Copy, from the material below, each line that contains the word "detection".
★ ★ ★ ★ ★
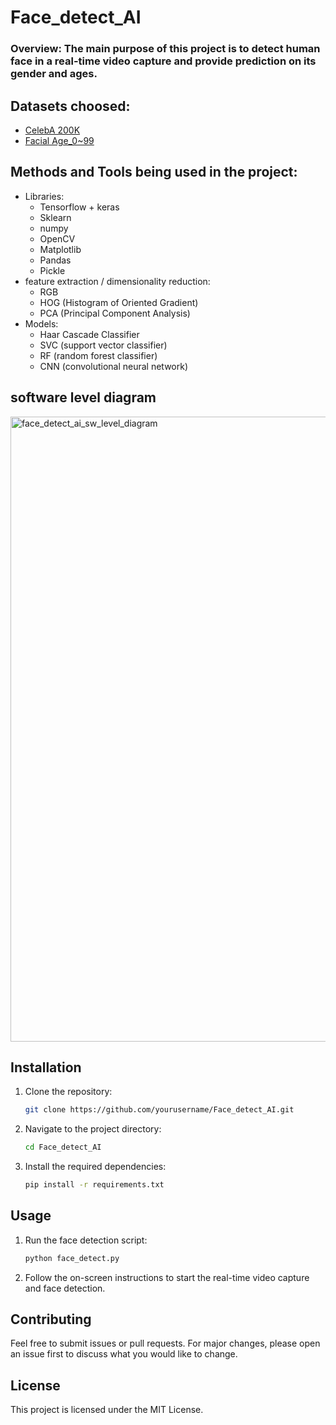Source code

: # Face_detect_AI
### Overview: The main purpose of this project is to detect human face in a real-time video capture and provide prediction on its gender and ages.

## Datasets choosed:
* [CelebA 200K](https://www.kaggle.com/ashishjangra27/gender-recognition-200k-images-celeba)
* [Facial Age_0~99](https://www.kaggle.com/frabbisw/facial-age)

## Methods and Tools being used in the project:
- Libraries:
  - Tensorflow + keras
  - Sklearn
  - numpy
  - OpenCV 
  - Matplotlib
  - Pandas
  - Pickle
- feature extraction / dimensionality reduction:
  - RGB
  - HOG (Histogram of Oriented Gradient)
  - PCA (Principal Component Analysis)
- Models:
  - Haar Cascade Classifier
  - SVC (support vector classifier)
  - RF (random forest classifier)
  - CNN (convolutional neural network)

## software level diagram
<img src=https://user-images.githubusercontent.com/60235970/143810071-177731b6-0052-4056-b1b7-d41a04dea028.jpg alt="face_detect_ai_sw_level_diagram" width = "1000"/>

## Installation
1. Clone the repository:
   ```bash
   git clone https://github.com/yourusername/Face_detect_AI.git
   ```
2. Navigate to the project directory:
   ```bash
   cd Face_detect_AI
   ```
3. Install the required dependencies:
   ```bash
   pip install -r requirements.txt
   ```

## Usage
1. Run the face detection script:
   ```bash
   python face_detect.py
   ```
2. Follow the on-screen instructions to start the real-time video capture and face detection.

## Contributing
Feel free to submit issues or pull requests. For major changes, please open an issue first to discuss what you would like to change.

## License
This project is licensed under the MIT License.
★ ★ ★ ★ ★
▶ _Written reply_
1. Run the face detection script:
2. Follow the on-screen instructions to start the real-time video capture and face detection.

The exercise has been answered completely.